How to complete this task: Your answer is to be the count alone: the number of lines in the data below where "help" appears.

Records to use:

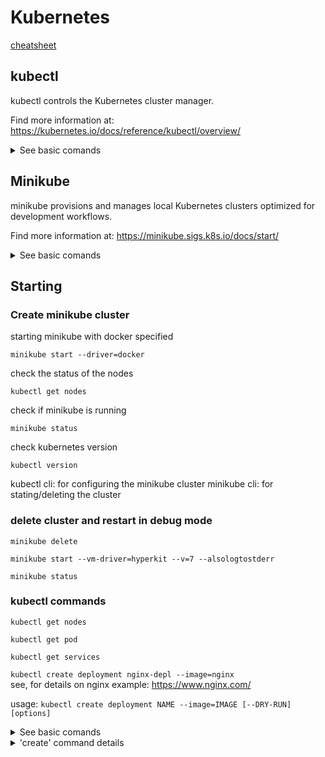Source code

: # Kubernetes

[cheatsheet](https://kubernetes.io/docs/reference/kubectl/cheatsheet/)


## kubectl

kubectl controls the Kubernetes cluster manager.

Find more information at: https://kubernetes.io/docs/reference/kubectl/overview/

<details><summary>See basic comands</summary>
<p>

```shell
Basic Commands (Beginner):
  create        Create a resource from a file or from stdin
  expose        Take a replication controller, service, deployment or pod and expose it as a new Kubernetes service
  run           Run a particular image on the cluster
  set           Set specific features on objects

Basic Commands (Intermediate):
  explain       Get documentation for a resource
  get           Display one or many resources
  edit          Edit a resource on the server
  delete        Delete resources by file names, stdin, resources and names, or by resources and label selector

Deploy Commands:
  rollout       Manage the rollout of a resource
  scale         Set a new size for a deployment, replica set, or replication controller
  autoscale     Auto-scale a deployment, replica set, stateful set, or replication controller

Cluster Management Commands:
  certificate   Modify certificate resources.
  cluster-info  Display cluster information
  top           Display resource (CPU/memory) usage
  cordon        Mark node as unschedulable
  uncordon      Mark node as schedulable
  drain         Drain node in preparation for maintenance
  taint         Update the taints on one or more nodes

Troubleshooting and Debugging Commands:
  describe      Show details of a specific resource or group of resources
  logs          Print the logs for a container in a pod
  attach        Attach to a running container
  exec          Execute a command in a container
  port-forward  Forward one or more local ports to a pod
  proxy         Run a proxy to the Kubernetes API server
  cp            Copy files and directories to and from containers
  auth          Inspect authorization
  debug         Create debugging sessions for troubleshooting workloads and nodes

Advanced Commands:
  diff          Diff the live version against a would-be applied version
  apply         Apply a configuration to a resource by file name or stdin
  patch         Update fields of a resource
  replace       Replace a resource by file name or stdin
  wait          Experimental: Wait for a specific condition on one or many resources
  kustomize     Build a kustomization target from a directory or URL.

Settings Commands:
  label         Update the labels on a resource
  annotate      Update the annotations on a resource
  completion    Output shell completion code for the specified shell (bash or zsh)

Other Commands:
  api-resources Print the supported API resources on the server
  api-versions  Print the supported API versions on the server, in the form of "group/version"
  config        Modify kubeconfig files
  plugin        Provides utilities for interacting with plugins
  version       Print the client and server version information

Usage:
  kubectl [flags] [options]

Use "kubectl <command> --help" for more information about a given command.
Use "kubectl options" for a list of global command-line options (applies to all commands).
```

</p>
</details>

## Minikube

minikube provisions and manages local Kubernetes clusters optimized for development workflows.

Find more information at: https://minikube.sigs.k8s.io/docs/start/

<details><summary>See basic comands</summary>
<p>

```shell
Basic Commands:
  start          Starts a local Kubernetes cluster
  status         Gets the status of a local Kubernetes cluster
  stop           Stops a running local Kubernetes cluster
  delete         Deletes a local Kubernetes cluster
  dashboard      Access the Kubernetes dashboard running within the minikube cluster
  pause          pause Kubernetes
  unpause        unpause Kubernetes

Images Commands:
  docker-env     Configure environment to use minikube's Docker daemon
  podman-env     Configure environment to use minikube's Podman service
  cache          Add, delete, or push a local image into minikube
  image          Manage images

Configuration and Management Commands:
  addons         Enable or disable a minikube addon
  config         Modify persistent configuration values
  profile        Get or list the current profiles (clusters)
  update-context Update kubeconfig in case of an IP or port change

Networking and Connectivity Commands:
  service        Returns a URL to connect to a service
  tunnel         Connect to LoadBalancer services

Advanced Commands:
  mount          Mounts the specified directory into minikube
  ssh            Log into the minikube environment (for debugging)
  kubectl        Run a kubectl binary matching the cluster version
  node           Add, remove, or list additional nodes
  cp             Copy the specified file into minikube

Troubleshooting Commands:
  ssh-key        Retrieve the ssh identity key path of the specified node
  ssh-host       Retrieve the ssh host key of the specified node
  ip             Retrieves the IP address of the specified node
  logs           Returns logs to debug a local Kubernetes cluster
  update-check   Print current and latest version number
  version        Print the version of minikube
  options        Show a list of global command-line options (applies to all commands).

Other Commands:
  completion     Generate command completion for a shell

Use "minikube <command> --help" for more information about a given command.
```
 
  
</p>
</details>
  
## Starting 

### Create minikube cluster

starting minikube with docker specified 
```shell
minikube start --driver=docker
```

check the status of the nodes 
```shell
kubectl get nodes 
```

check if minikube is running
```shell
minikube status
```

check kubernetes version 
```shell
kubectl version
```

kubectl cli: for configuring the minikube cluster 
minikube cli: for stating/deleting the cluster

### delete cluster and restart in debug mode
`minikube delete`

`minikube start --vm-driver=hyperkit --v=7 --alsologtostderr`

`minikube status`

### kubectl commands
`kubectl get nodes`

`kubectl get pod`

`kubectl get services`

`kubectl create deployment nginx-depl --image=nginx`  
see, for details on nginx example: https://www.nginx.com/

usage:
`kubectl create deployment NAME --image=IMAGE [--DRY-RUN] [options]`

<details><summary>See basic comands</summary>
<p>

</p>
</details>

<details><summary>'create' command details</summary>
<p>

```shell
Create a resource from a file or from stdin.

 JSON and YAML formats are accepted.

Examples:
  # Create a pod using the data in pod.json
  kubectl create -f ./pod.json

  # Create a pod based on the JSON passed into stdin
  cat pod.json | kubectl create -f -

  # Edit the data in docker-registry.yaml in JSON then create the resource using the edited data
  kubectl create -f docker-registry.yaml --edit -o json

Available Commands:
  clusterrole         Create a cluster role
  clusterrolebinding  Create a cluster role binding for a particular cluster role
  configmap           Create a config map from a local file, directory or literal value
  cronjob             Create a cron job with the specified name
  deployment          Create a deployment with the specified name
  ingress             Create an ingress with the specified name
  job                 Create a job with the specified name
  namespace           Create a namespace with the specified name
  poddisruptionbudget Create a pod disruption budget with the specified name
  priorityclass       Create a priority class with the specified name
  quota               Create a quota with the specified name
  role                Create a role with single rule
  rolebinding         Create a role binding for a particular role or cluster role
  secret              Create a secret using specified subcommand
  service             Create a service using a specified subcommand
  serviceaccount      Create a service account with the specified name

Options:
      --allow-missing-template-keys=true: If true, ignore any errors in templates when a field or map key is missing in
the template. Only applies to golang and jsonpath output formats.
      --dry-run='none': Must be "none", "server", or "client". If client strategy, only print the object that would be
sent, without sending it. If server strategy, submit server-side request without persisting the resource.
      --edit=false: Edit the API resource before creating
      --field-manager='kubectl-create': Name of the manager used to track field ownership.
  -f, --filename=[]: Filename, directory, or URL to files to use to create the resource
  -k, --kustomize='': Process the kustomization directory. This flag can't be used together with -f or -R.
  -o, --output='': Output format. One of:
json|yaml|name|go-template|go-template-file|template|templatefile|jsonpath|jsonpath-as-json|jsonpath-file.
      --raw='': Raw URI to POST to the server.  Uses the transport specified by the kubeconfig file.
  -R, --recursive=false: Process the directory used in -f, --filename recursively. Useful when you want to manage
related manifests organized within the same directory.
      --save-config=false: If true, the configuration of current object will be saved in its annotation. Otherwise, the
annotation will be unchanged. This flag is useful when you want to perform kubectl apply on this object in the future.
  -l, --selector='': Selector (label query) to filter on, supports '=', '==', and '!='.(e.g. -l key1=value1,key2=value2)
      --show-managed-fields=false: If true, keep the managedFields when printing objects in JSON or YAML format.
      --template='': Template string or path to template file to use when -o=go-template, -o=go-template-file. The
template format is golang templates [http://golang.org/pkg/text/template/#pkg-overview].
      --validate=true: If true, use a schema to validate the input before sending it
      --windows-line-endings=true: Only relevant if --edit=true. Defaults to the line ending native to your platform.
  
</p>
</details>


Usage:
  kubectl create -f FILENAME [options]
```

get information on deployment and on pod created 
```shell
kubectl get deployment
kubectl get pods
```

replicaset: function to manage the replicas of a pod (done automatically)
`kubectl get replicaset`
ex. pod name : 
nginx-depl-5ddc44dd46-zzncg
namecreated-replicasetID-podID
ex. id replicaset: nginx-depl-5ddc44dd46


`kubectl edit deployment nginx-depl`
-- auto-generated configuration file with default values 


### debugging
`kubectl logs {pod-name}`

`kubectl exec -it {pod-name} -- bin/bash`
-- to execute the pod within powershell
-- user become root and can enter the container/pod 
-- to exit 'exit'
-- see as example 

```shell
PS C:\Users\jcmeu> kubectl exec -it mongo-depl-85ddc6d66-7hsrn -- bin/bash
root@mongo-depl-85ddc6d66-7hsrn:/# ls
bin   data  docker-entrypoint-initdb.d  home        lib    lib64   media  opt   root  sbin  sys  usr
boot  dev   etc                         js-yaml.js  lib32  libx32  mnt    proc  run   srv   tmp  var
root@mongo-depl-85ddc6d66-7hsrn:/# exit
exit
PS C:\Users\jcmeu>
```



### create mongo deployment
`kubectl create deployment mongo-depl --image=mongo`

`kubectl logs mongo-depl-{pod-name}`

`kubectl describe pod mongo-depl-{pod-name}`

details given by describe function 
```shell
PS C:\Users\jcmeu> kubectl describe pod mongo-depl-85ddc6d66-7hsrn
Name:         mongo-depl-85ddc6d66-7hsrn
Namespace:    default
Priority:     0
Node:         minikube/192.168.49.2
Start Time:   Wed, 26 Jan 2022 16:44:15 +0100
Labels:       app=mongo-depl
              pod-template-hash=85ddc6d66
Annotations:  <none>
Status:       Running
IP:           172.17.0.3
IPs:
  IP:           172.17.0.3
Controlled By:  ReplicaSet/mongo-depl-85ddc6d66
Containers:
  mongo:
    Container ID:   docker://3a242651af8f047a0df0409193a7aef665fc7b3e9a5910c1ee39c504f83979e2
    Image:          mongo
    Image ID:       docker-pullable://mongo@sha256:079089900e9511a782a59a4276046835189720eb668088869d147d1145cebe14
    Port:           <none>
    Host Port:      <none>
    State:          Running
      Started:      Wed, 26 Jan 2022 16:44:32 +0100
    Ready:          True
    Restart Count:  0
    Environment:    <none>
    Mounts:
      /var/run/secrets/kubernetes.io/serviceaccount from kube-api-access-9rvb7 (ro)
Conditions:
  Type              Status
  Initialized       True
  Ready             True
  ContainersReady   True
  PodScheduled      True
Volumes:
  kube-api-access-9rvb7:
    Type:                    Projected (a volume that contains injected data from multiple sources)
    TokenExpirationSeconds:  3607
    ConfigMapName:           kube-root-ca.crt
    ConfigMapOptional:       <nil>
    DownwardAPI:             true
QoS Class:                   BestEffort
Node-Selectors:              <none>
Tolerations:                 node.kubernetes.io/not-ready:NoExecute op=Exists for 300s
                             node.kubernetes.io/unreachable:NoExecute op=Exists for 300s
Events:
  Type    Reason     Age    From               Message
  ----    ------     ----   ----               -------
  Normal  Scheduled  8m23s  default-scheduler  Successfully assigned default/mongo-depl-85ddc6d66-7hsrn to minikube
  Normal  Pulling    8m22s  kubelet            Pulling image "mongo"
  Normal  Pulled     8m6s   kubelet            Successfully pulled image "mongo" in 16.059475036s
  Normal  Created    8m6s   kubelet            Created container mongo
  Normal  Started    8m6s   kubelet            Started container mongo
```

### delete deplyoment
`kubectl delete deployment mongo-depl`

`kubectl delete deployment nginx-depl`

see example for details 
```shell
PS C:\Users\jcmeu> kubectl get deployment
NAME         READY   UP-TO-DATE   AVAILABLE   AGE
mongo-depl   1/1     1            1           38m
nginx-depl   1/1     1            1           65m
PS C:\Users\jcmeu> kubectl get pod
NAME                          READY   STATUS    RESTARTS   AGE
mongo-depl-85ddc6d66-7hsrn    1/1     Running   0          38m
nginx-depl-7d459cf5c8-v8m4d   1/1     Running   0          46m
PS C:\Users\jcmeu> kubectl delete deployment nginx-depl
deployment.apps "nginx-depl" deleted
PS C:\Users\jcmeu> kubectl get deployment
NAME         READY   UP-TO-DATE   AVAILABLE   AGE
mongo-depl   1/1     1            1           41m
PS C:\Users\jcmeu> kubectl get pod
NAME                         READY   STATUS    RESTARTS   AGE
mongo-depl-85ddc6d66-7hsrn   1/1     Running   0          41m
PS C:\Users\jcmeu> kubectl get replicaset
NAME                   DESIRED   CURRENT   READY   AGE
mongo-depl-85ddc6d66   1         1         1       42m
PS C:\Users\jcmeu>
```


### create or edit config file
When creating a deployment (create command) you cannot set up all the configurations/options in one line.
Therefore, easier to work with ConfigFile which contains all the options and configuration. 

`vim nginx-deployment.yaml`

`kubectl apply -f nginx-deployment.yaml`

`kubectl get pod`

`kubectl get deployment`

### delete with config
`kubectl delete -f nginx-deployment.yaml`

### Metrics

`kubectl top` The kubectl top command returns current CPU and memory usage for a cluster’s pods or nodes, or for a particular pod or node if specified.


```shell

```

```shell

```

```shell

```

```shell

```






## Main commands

Your solution: 2